La Cour d'appel a donc réévalué l'ensemble des facteurs. Elle a reconnu la gravité des faits et leur impact sur la victime, mais a également souligné les efforts de l'appelant et mis en lumière ses remords, son introspection, son faible risque de récidive et son engagement dans une thérapie.
Les juges Savard, Marcotte et Kalichman ont du reste souligné l'importance d'encourager la réinsertion des délinquants.
« Bien qu’une absolution demeure une mesure rare pour une agression sexuelle, elle peut être accordée lorsque les circonstances s’y prêtent », a rappelé la Cour d’appel avant d’accorder à l’appelant une absolution conditionnelle de trois ans, qui inclut une probation de 18 mois, 240 heures de travaux communautaires et l'interdiction de contacter la victime.
« Une très belle victoire »
L’avocat de l’appelant se réjouit de cette « très belle victoire ».
« C’est une décision particulière [...]. La Cour d’appel a accordé l’absolution alors que le juge Gariépy avait quand même donné huit mois de prison [avec sursis], alors que tout reposait sur l’erreur sur le consentement, que c’était un gars sans histoire qui pensait, comme malheureusement plusieurs hommes, que la façon d’inviter sa conjointe à avoir une relation sexuelle, c’était de la caresser doucement. Mais c’est tout en train de changer, ça, et avec raison », a souligné Me Louis Frédérique Carmichael au cours d’un entretien avec Droit-inc.

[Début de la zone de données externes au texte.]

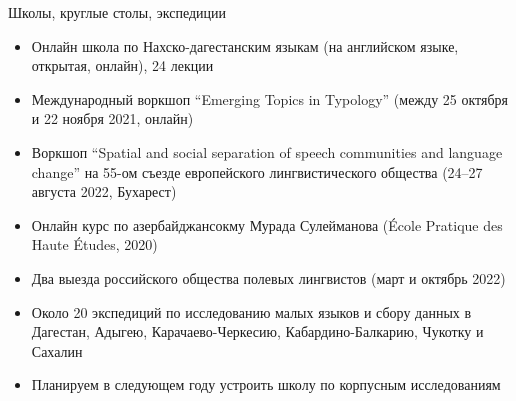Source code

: \documentclass[
  13pt,
  ignorenonframetext,
]{beamer}
\providecommand{\tightlist}{%
  \setlength{\itemsep}{0pt}\setlength{\parskip}{0pt}}
\begin{document}
\begin{frame}{Школы, круглые столы, экспедиции}
\protect\hypertarget{ux448ux43aux43eux43bux44b-ux43aux440ux443ux433ux43bux44bux435-ux441ux442ux43eux43bux44b-ux44dux43aux441ux43fux435ux434ux438ux446ux438ux438}{}
\begin{itemize}
\tightlist
\item
  Онлайн школа по Нахско-дагестанским языкам (на английском языке,
  открытая, онлайн), 24 лекции
\item
  Международный воркшоп ``Emerging Topics in Typology'' (между 25
  октября и 22 ноября 2021, онлайн)
\item
  Воркшоп ``Spatial and social separation of speech communities and
  language change'' на 55-ом съезде европейского лингвистического
  общества (24--27 августа 2022, Бухарест)
\item
  Онлайн курс по азербайджансокму Мурада Сулейманова (École Pratique des
  Haute Études, 2020)
\item
  Два выезда российского общества полевых лингвистов (март и октябрь
  2022)
\item
  Около 20 экспедиций по исследованию малых языков и сбору данных в
  Дагестан, Адыгею, Карачаево-Черкесию, Кабардино-Балкарию, Чукотку и
  Сахалин \pause
\item
  Планируем в следующем году устроить школу по корпусным исследованиям
\end{itemize}
\end{frame}
\end{document}

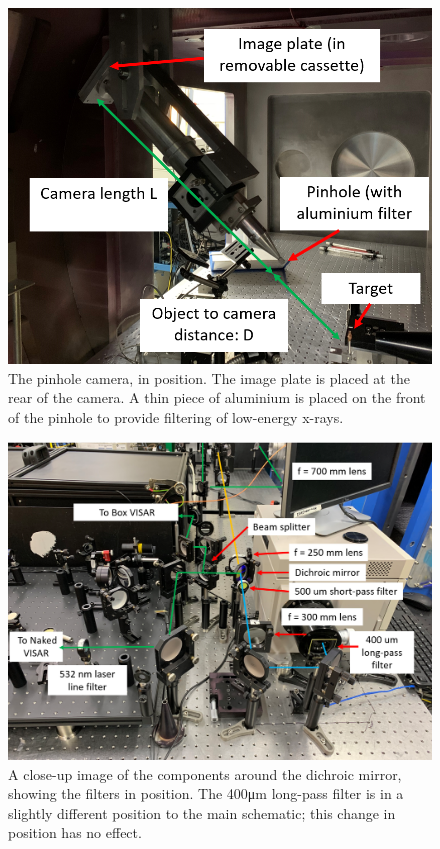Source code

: \begin{figure}[ht]
\begin{centering}
\includegraphics[width=1.0\textwidth]{figures/AppendixExperiment/Pinhole.png}%
\caption{\label{fig:Appx-Pinhole} The pinhole camera, in position. The image plate is placed at the rear of the camera. A thin piece of aluminium is placed on the front of the pinhole to provide filtering of low-energy x-rays. }
\end{centering}
\end{figure}

\begin{figure}[ht]
\begin{centering}
\includegraphics[width=1.0\textwidth]{figures/AppendixExperiment/DichroicCloseUp.png}%
\caption{\label{fig:Appx-Dichroic} A close-up image of the components around the dichroic mirror, showing the filters in position. The 400\unit{\micro\meter} long-pass filter is in a slightly different position to the main schematic; this change in position has no effect.}
\end{centering}
\end{figure}

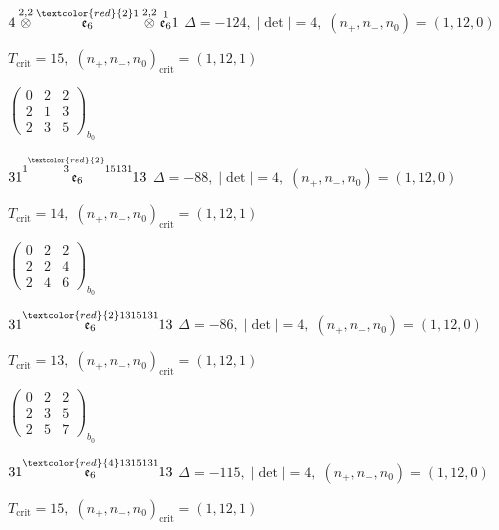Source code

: \documentclass[10pt]{article}
\begin{document}
\smallskip

$4\overset{2,2}{\otimes}\overset{\textcolor{red}{2}1}{\mathfrak{e}_6}\overset{2,2}{\otimes}\overset{1}{\mathfrak{e}_6}1$ \quad $\Delta=-124,\; |\det|=4,\; (n_+,n_-,n_0)=(1,12,0)$

\hspace{1em}$T_{\text{crit}}=15,\; (n_+,n_-,n_0)_{\text{crit}}=(1,12,1)$

\hspace{2em}$\left(\begin{smallmatrix}0 & 2 & 2 \\ 2 & 1 & 3 \\ 2 & 3 & 5\end{smallmatrix}\right)_{\!b_0}$

\smallskip

$31\overset{1\overset{\textcolor{red}{2}}{3}15131}{\mathfrak{e}_6}13$ \quad $\Delta=-88,\; |\det|=4,\; (n_+,n_-,n_0)=(1,12,0)$

\hspace{1em}$T_{\text{crit}}=14,\; (n_+,n_-,n_0)_{\text{crit}}=(1,12,1)$

\hspace{2em}$\left(\begin{smallmatrix}0 & 2 & 2 \\ 2 & 2 & 4 \\ 2 & 4 & 6\end{smallmatrix}\right)_{\!b_0}$

$31\overset{\textcolor{red}{2}1315131}{\mathfrak{e}_6}13$ \quad $\Delta=-86,\; |\det|=4,\; (n_+,n_-,n_0)=(1,12,0)$

\hspace{1em}$T_{\text{crit}}=13,\; (n_+,n_-,n_0)_{\text{crit}}=(1,12,1)$

\hspace{2em}$\left(\begin{smallmatrix}0 & 2 & 2 \\ 2 & 3 & 5 \\ 2 & 5 & 7\end{smallmatrix}\right)_{\!b_0}$

$31\overset{\textcolor{red}{4}1315131}{\mathfrak{e}_6}13$ \quad $\Delta=-115,\; |\det|=4,\; (n_+,n_-,n_0)=(1,12,0)$

\hspace{1em}$T_{\text{crit}}=15,\; (n_+,n_-,n_0)_{\text{crit}}=(1,12,1)$
\end{document}
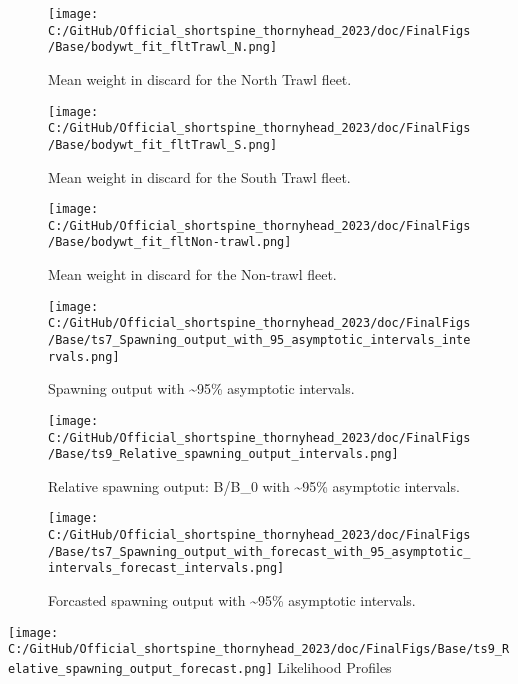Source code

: \documentclass[11pt,
  english,
  letterpaper,
]{article}
\begin{document}
\begin{figure}
\centering
\texttt{[image: C:/GitHub/Official\_shortspine\_thornyhead\_2023/doc/FinalFigs/Base/bodywt\_fit\_fltTrawl\_N.png]}
\caption{Mean weight in discard for the North Trawl fleet.\label{fig:weightNorthTrl}}
\end{figure}

\begin{figure}
\centering
\texttt{[image: C:/GitHub/Official\_shortspine\_thornyhead\_2023/doc/FinalFigs/Base/bodywt\_fit\_fltTrawl\_S.png]}
\caption{Mean weight in discard for the South Trawl fleet.\label{fig:weightSouthTrl}}
\end{figure}

\begin{figure}
\centering
\texttt{[image: C:/GitHub/Official\_shortspine\_thornyhead\_2023/doc/FinalFigs/Base/bodywt\_fit\_fltNon-trawl.png]}
\caption{Mean weight in discard for the Non-trawl fleet.\label{fig:weightNonTrl}}
\end{figure}

\begin{figure}
\centering
\texttt{[image: C:/GitHub/Official\_shortspine\_thornyhead\_2023/doc/FinalFigs/Base/ts7\_Spawning\_output\_with\_95\_asymptotic\_intervals\_intervals.png]}
\caption{Spawning output with \textasciitilde95\% asymptotic intervals.\label{fig:spawnout}}
\end{figure}

\begin{figure}
\centering
\texttt{[image: C:/GitHub/Official\_shortspine\_thornyhead\_2023/doc/FinalFigs/Base/ts9\_Relative\_spawning\_output\_intervals.png]}
\caption{Relative spawning output: B/B\_0 with \textasciitilde95\% asymptotic intervals.\label{fig:relspawnout}}
\end{figure}

\begin{figure}
\centering
\texttt{[image: C:/GitHub/Official\_shortspine\_thornyhead\_2023/doc/FinalFigs/Base/ts7\_Spawning\_output\_with\_forecast\_with\_95\_asymptotic\_intervals\_forecast\_intervals.png]}
\caption{Forcasted spawning output with \textasciitilde95\% asymptotic intervals.\label{fig:spawnnout_forcast}}
\end{figure}

\texttt{[image: C:/GitHub/Official\_shortspine\_thornyhead\_2023/doc/FinalFigs/Base/ts9\_Relative\_spawning\_output\_forecast.png]} Likelihood Profiles
\end{document}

Son client, a-t-il poursuivi, a compris la notion de consentement grâce à une thérapie, « qui n’a pas été facile à trouver ». « Ce n’est pas comme des thérapies pour les hommes violents ou pour les agresseurs sexuels, ça, il y en a une multitude. Il a fallu avec un psychothérapeute monter en quelque sorte une thérapie et montrer au juge que cette thérapie-là a été concluante », a exposé l’avocat.
Quand Me Carmichael a demandé l’absolution, au départ, « beaucoup de personnes n’y croyaient pas ». « De la jurisprudence où des juges ont accordé l’absolution dans un dossier d’agression sexuelle, je peux vous dire qu’il n’y en a pas beaucoup. De mémoire, j’avais un ou deux jugements », a-t-il partagé.
Le corridor d’intervention de la Cour d’appel était étroit et le parcours vers la victoire, pas évident, a souligné l’avocat. « C’est un chemin qui est long et une situation qui n’est pas facile à gérer avec le client, avec sa famille [...]. Donc évidemment, quand on reçoit un jugement comme ça, on se dit, comme avocat: je vous l’avais dit qu’on avait pris le bon chemin! »
Le DPCP a fait savoir à Droit-inc qu’il allait prendre le temps d’analyser « rigoureusement » la décision afin de déterminer si le dossier sera porté en appel.